Your assignment: Of the material below, only the lines from the line containing "entrambi i casi, dopo" down to the line containing "differenza di comportamento" belong in the answer, written out exactly.

Data records:
☆ ☆ ☆ ☆ ☆

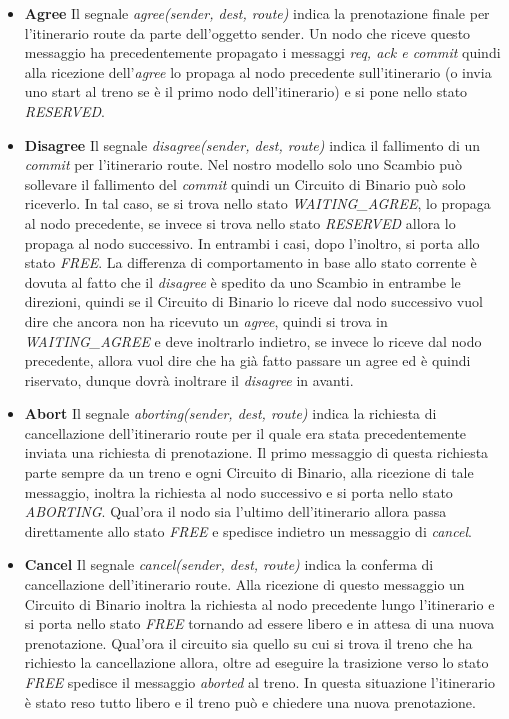 \begin{itemize}
\item \textbf{Agree} Il segnale \textit{agree(sender, dest, route)} indica la
prenotazione finale per l’itinerario route da parte dell’oggetto sender. Un nodo che riceve questo messaggio
ha precedentemente propagato i messaggi \textit{req, ack e commit} quindi alla
ricezione dell’\textit{agree} lo propaga al nodo precedente sull’itinerario (o
invia uno start al treno se è il primo nodo dell’itinerario) e si pone nello
stato \textit{RESERVED}.

\item \textbf{Disagree} Il segnale \textit{disagree(sender, dest, route)} indica il
fallimento di un \textit{commit} per l’itinerario route. Nel nostro modello solo
uno Scambio può sollevare il fallimento del \textit{commit} quindi un Circuito
di Binario può solo riceverlo. In tal caso, se si trova nello stato \textit{WAITING\_AGREE}, lo propaga al nodo precedente, se invece si trova nello stato \textit{RESERVED} allora lo propaga al nodo successivo. In
entrambi i casi, dopo l’inoltro, si porta allo stato \textit{FREE}. La
differenza di comportamento in base allo stato corrente è dovuta al fatto che il
\textit{disagree} è spedito da uno Scambio in entrambe le direzioni, quindi se il Circuito di Binario lo riceve dal nodo successivo vuol dire che ancora non ha ricevuto un \textit{agree}, quindi si trova in
\textit{WAITING\_AGREE} e deve inoltrarlo indietro, se invece lo riceve dal nodo precedente,
allora vuol dire che ha già fatto passare un agree ed è quindi riservato, dunque
dovrà inoltrare il \textit{disagree} in avanti.

\item \textbf{Abort} Il segnale \textit{aborting(sender, dest, route)} indica la
richiesta di cancellazione dell’itinerario route per il quale era stata precedentemente inviata una
richiesta di prenotazione. Il primo messaggio di questa richiesta parte sempre
da un treno e ogni Circuito di Binario, alla ricezione di tale messaggio, inoltra
la richiesta al nodo successivo e si porta nello stato \textit{ABORTING}.
Qual’ora il nodo sia l’ultimo dell’itinerario allora passa direttamente allo
stato \textit{FREE} e spedisce indietro un messaggio di \textit{cancel}.

\item \textbf{Cancel} Il segnale \textit{cancel(sender, dest, route)} indica la
conferma di cancellazione dell’itinerario route. Alla ricezione di questo messaggio un Circuito di Binario
inoltra la richiesta al nodo precedente lungo l’itinerario e si porta nello stato
\textit{FREE} tornando ad essere libero e in attesa di una nuova prenotazione.
Qual’ora il circuito sia quello su cui si trova il treno che ha richiesto la cancellazione allora,
oltre ad eseguire la trasizione verso lo stato \textit{FREE} spedisce il
messaggio \textit{aborted} al treno. In questa situazione l’itinerario è stato
reso tutto libero e il treno può e chiedere una nuova prenotazione.


\end{itemize}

☆ ☆ ☆ ☆ ☆

Task answer:
entrambi i casi, dopo l’inoltro, si porta allo stato \textit{FREE}. La
differenza di comportamento in base allo stato corrente è dovuta al fatto che il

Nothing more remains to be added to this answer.